Другой композицией из предполагаемого живописного цикла Джотто является «Сошествие Христа во ад». Событие, описанное в апокрифическом Евангелии от Никодима и связанное с Воскресением Христа, имеет символический смысл и вневременной характер, что и отразил в своей работе художник. Изображенный слева Спаситель в светлых одеждах и с сияющим нимбом над головой подходит ко входу в пещеру, находящуюся внутри огромной мрачной горы и представляющую собой преддверие ада. В том месте, по преданию, находились ветхозаветные праведники. Впереди всех видны Адам, которому Иисус протягивает руку, и тянущаяся к Нему Ева. Христос несет хоругвь Воскресения, символизирующую победу над смертью, позади Него стоит Благоразумный разбойник, некогда распятый рядом со Спасителем и уверовавший в Него.
Спокойствия и торжественности исполнен образ Христа, что достигается во многом благодаря Его изображению в профиль: такой ракурс позволяет придать монументальность облику и в то же время подчеркнуть его красоту и тонкость. Спаситель берет протянутую длань Адама. (Джотто любил и умел передавать ключевые моменты событий, выраженные в жестах или объятиях.) В склоненной фигуре Иисуса отразилось Его бесконечное милосердие, с которым Он пришел к праведникам, в надежде влекущимся Ему навстречу. Некоторые из служителей ада пытаются затащить обратно души тех, кто спешит спастись от взметающегося вверх страшного пламени, но на отрогах мрачных скал корчатся сатана и его приспешники, побежденные божественной волей. Золотой фон, изображающий райские небеса, вторит светоносному облику Спасителя и усиливает ту высокую, праздничную ноту, которая звучит в картине.

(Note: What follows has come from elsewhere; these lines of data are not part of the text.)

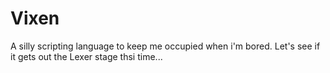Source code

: # Vixen

A silly scripting language to keep me occupied when i'm bored.
Let's see if it gets out the Lexer stage thsi time...
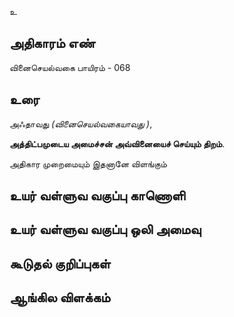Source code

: உ


## அதிகாரம் எண்

வினைசெயல்வகை பாயிரம் - 068

## உரை
அஃதாவது _(வினைசெயல்வகையாவது )_,  

**அத்திட்பமுடைய அமைச்சன் அவ்வினையைச் செய்யும் திறம்**.  

அதிகார முறைமையும் இதனானே விளங்கும்



## உயர் வள்ளுவ வகுப்பு காணொளி


## உயர் வள்ளுவ வகுப்பு ஒலி அமைவு 


## கூடுதல் குறிப்புகள்


## ஆங்கில விளக்கம்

В творчестве Мазолино да Паникале отразились те поиски равновесия между реалистическим и эмпирическим началами, которые вели тосканские художники, начиная с Джотто ди Бондоне. Большое влияние на Мазолино, как и на всю итальянскую живопись, оказал выполнявший вместе с ним некоторые работы Мазаччо, сумевший объединить в своем искусстве земное и небесное.
Находящийся в Пинакотеке алтарный образ кисти Мазолино представляет Мадонну с Младенцем на фоне золотых небес. Яркие, «играющие» цвета и изысканные, то текучие, то прихотливо вьющиеся линии свидетельствуют о заимствованиях из интернациональной готики. Но окутанные легкой сияющей дымкой лицо Девы Марии и тельце маленького Христа, пластически выписанные фигуры и складчатые драпировки — все выглядит объемным, а пространство наделено глубиной. Названные особенности и живость, непосредственность Младенца свидетельствуют о новой эпохе, наступавшей в итальянском искусстве.
Художник соединил две иконографии: «Мадонна Кормящая» и «Мадонна Смирение» — Мария представлена здесь собирающейся кормить ребенка, сидя на положенной на землю подушке и преклонив колено в знак Своей молитвы перед Сыном. Наверху изображен Бог Отец, от Которого к Богоматери и Христу слетает белый голубь — Святой Дух.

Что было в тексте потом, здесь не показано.